The listing for the evening consistes of The Electric Flowers, Rhys Williams, Empty Headz, Wolfette and Jo Ryan. Everything kicks off at 7:30, so don't arrive late or you'll miss Jo, and you'll kick yourself forever if you miss Jo at the 100 Club. You'll feel like the guy who passed on signing the Beatles. Or the lifeboat inspector on the Titanic.

Check out the links above and see you on Friday.

Monday, 9 May 2011

A week of music.........

My week of music began on Friday the 6th with an impromptu piano recital by Stefano Orioli. The venue was the Italian Cultural Institute in Belgrave Square. The playing was very accomplished, as you would expect of a pianist of his experience. The recital was well balanced with works by classical composers Scarlatti and Clementi followed by romantic works by Debussy and Liszt.
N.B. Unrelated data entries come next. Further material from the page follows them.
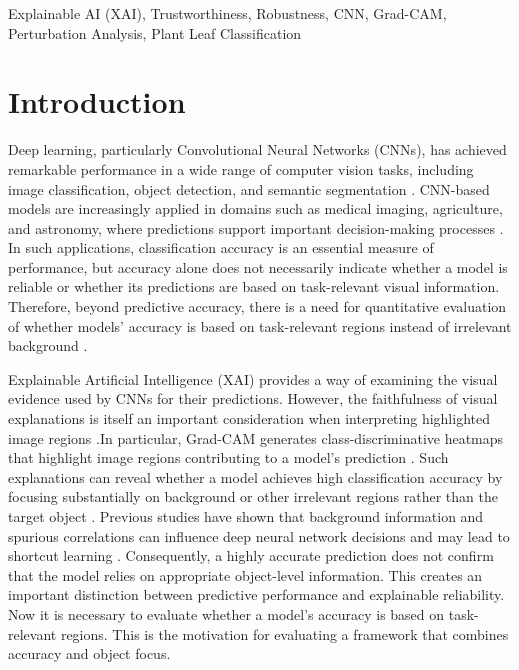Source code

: \documentclass[a4paper,fleqn]{cas-dc}
\begin{document}

\begin{keywords}
Explainable AI (XAI), Trustworthiness, Robustness, CNN, Grad-CAM, Perturbation Analysis, Plant Leaf Classification
\end{keywords}

\maketitle

\section{Introduction}

Deep learning, particularly Convolutional Neural Networks (CNNs), has achieved remarkable performance in a wide range of computer vision tasks, including image classification, object detection, and semantic segmentation \cite{r1}. CNN-based models are increasingly applied in domains such as medical imaging, agriculture, and astronomy, where predictions support important decision-making processes \cite{r2}\cite{r3}\cite{r4}. In such applications, classification accuracy is an essential measure of performance, but accuracy alone does not necessarily indicate whether a model is reliable or whether its predictions are based on task-relevant visual information. Therefore, beyond predictive accuracy, there is a need for quantitative evaluation of whether models' accuracy is based on task-relevant regions instead of irrelevant background \cite{r4.1}.

Explainable Artificial Intelligence (XAI) provides a way of examining the visual evidence used by CNNs for their predictions. However, the faithfulness of visual explanations is itself an important consideration when interpreting highlighted image regions \cite{r4.2}.In particular, Grad-CAM generates class-discriminative heatmaps that highlight image regions contributing to a model's prediction \cite{r5}. Such explanations can reveal whether a model achieves high classification accuracy by focusing substantially on background or other irrelevant regions rather than the target object \cite{r6,r7}. Previous studies have shown that background information and spurious correlations can influence deep neural network decisions and may lead to shortcut learning \cite{r8}\cite{r8.1}\cite{r8.2}. Consequently, a highly accurate prediction does not confirm that the model relies on appropriate object-level information. This creates an important distinction between predictive performance and explainable reliability. Now it is necessary to evaluate whether a model's accuracy is based on task-relevant regions. This is the motivation for evaluating a framework that combines accuracy and object focus.
\end{document}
Sunday was a little unexpected. I'd been invited to a concert at the Purcell Room at the Southbank Centre. The event was 'Breaking Boundaries'. On the bill were Kosmos, Paprika and She'Koyokh. Kosmos opened the evening with a mixture of jazz, klezmer and tango, spiced up with gypsy and arabic melodies. Milos, the accordionist (one of the two) from Paprika joined for Piazzolla's 'Libertango' bringing a touch of familiarity to the evening, giving us a foretaste of what to expect for the rest of the evening.

Next up was Paprika, featuring the charismatic violinist Bogdan Vacarescu, joined by Meg Hamilton of Kosmos (cross-pollination is a feature of this evening), who regaled us with Serbian, Balkan, Romanian and gypsy folk songs and melodies. The use of two accordions in a call-and-response setting was inspired. It was at about this point that the audience became aware that they were in a seated venue, listening to what was, essentially, music for dancing. More on that later.

After the break came She'Koyokh. The theme of the evening reached its peak with this ensemble. Featuring one of the most versatile vocalists I've heard since Elizabeth Fraser, Cigdem Aslan sang bulgarian folk, managing to sound eerily like the Voix Bulgares, veering off around the Balkans on a melodic and linguistic ending up somewhere around the Black Sea. During the course of the evening, I lost count of the number of languages I heard her sing. The ensemble itself performed all this music and more. Stand-out performances from Susi Evans on clarinet (perhaps previously owned by Faust) and Matt Bacon on guitar. Not to forget Paul on the accordion who had us all singin the yiddish chorus to 'die Philosope'. The finale was a klezmer super-group. All the members of the previous groups joined She'Koyokh onstage for a melange which featured the individual mixes of all the bands. The result was an irresistable urge to dance. I resisted, most didn't. Clapping to the klezmer, dancing to folk melodies from around the balkans and the middle-east, rapt silence as Susi on clarinet duelled with the guitarists, pulling off a win using circular-breathing and a healthy dash of chutzpah!
All these bands are highly recommended, unless you have something against having fun.

My week continues on Wednesday 11th, with the second of the Rosenblatt Recitals series, this one featuring Serena Malfi, once again at St John's, Smith Square.
And if you are dithering, wondering if you should come on Wednesday or not, here's your invitation!

Following that, on Friday 13th, is my friend Jo Ryan at the 100 Club.

Blog reviews following both of these concerts.